**Your instructions:** For each entry, restate it word for word while omitting any image it holds.

..........

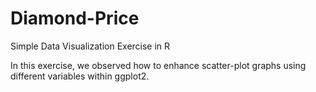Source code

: # Diamond-Price
Simple Data Visualization Exercise in R

In this exercise, we observed how to enhance scatter-plot graphs using different variables within ggplot2. 


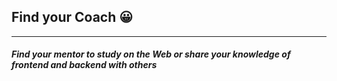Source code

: ## **Find your Coach** :grinning:

---

##### Find your mentor to study on the Web or share your knowledge of frontend and backend with others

..........

**Task answer:**
Source code

: # Diamond-Price
Simple Data Visualization Exercise in R

In this exercise, we observed how to enhance scatter-plot graphs using different variables within ggplot2. 


Source code

: ## **Find your Coach** :grinning:

---

##### Find your mentor to study on the Web or share your knowledge of frontend and backend with others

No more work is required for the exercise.